··· Data shown
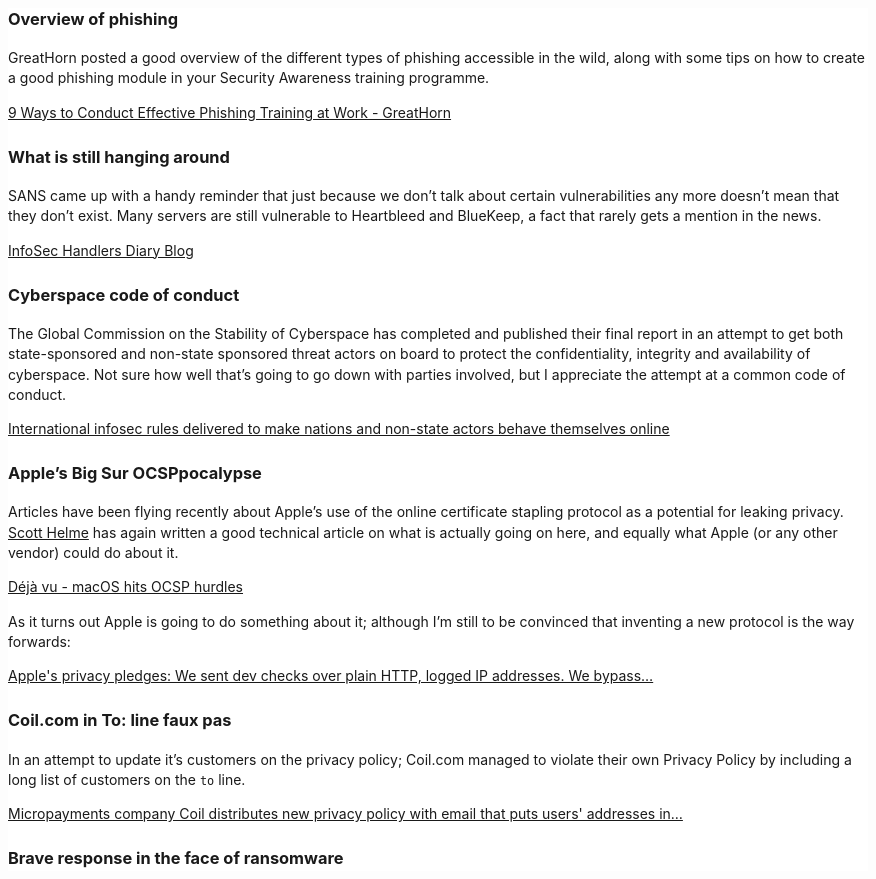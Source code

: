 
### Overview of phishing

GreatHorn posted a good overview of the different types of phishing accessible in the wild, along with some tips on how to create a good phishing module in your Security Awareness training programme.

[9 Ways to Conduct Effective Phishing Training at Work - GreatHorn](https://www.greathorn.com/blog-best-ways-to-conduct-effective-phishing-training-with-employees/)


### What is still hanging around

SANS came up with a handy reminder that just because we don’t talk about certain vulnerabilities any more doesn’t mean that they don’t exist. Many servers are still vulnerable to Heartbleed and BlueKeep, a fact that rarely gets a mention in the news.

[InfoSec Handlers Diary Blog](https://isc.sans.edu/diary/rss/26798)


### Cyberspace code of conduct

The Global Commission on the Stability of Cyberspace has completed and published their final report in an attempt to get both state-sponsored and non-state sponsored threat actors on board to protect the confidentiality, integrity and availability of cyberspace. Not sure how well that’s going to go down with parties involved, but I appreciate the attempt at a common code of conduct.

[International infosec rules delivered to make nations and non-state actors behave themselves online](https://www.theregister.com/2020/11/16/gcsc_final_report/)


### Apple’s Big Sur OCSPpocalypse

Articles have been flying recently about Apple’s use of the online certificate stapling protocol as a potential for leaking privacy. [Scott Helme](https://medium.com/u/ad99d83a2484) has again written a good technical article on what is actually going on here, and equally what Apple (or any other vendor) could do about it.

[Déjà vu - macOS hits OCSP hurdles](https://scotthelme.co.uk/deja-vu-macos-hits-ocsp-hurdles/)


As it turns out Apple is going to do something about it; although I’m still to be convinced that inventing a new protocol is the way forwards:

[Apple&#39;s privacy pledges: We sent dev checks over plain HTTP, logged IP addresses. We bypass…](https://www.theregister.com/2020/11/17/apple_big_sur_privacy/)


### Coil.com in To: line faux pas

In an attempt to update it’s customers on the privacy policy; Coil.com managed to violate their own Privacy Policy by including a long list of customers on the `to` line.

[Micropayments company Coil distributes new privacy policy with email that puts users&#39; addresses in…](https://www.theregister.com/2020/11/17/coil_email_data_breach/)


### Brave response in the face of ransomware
······
··· Data shown
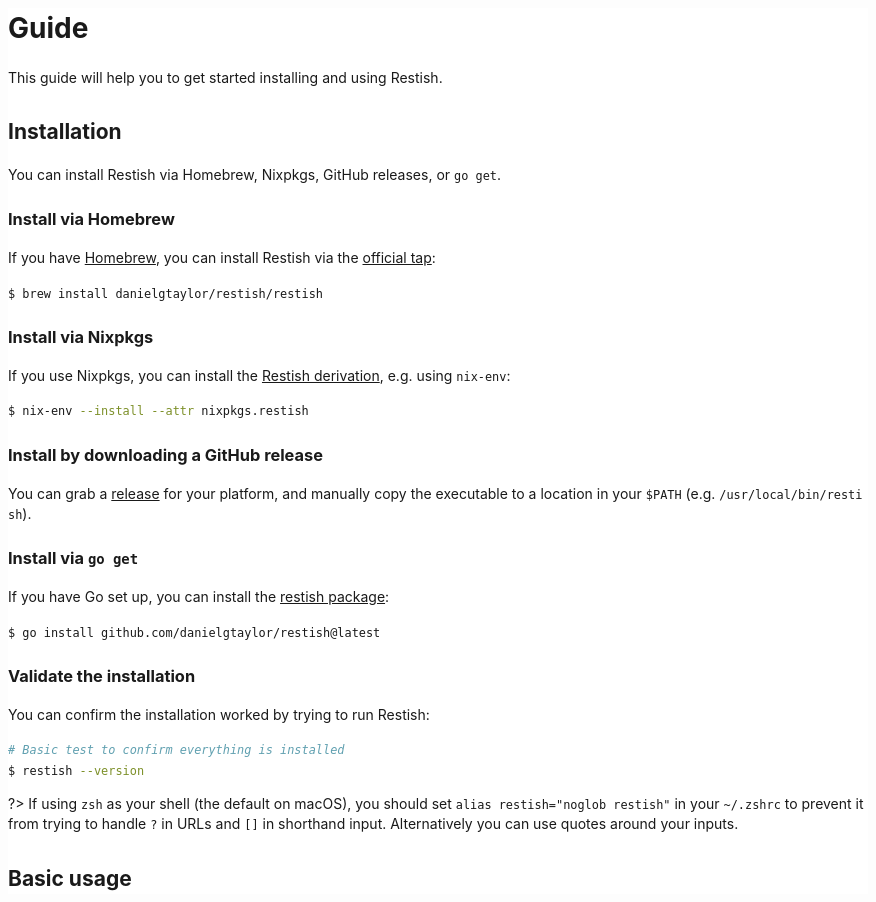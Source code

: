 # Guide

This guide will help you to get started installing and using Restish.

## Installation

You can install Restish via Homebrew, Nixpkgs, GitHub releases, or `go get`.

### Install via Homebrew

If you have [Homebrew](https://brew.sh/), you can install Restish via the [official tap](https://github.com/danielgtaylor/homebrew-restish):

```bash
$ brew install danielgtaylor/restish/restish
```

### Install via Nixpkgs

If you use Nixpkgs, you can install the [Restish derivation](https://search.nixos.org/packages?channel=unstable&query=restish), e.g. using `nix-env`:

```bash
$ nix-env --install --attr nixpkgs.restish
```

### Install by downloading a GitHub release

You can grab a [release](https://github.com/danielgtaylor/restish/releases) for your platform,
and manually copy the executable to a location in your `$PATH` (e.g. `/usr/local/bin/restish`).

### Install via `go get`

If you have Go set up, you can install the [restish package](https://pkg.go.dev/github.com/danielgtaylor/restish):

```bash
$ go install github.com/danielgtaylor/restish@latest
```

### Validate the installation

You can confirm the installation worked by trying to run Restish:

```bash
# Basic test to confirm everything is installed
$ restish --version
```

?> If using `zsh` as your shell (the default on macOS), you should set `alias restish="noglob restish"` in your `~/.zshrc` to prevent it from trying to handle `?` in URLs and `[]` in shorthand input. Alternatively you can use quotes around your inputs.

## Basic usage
······
__Aim of the task__:
Figure out how many lines of the data above include "online", then give the number and nothing more.

__Answer for this exercise__:
2